TASK REQUIREMENTS:
Would it be possible to write out each entry below exactly, without the pictures?

RECORDED INFORMATION:
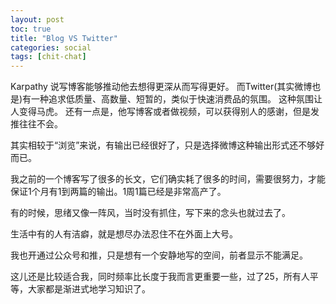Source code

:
 ```yaml
---
layout: post
toc: true
title: "Blog VS Twitter"
categories: social
tags: [chit-chat]
---
```


Karpathy 说写博客能够推动他去想得更深从而写得更好。
而Twitter(其实微博也是)有一种追求低质量、高数量、短暂的，类似于快速消费品的氛围。
这种氛围让人变得马虎。
还有一点是，他写博客或者做视频，可以获得别人的感谢，但是发推往往不会。

其实相较于“浏览”来说，有输出已经很好了，只是选择微博这种输出形式还不够好而已。

我之前的一个博客写了很多的长文，它们确实耗了很多的时间，需要很努力，才能保证1个月有1到两篇的输出。1周1篇已经是非常高产了。

有的时候，思绪又像一阵风，当时没有抓住，写下来的念头也就过去了。

生活中有的人有洁癖，就是想尽办法忍住不在外面上大号。

我也开通过公众号和推，只是想有一个安静地写的空间，前者显示不能满足。

这儿还是比较适合我，同时频率比长度于我而言更重要一些，过了25，所有人平等，大家都是渐进式地学习知识了。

TASK RESPONSE:
Source code

:
 ```yaml
---
layout: post
toc: true
title: "Blog VS Twitter"
categories: social
tags: [chit-chat]
---
```


Karpathy 说写博客能够推动他去想得更深从而写得更好。
而Twitter(其实微博也是)有一种追求低质量、高数量、短暂的，类似于快速消费品的氛围。
这种氛围让人变得马虎。
还有一点是，他写博客或者做视频，可以获得别人的感谢，但是发推往往不会。

其实相较于“浏览”来说，有输出已经很好了，只是选择微博这种输出形式还不够好而已。

我之前的一个博客写了很多的长文，它们确实耗了很多的时间，需要很努力，才能保证1个月有1到两篇的输出。1周1篇已经是非常高产了。

有的时候，思绪又像一阵风，当时没有抓住，写下来的念头也就过去了。

生活中有的人有洁癖，就是想尽办法忍住不在外面上大号。

我也开通过公众号和推，只是想有一个安静地写的空间，前者显示不能满足。

这儿还是比较适合我，同时频率比长度于我而言更重要一些，过了25，所有人平等，大家都是渐进式地学习知识了。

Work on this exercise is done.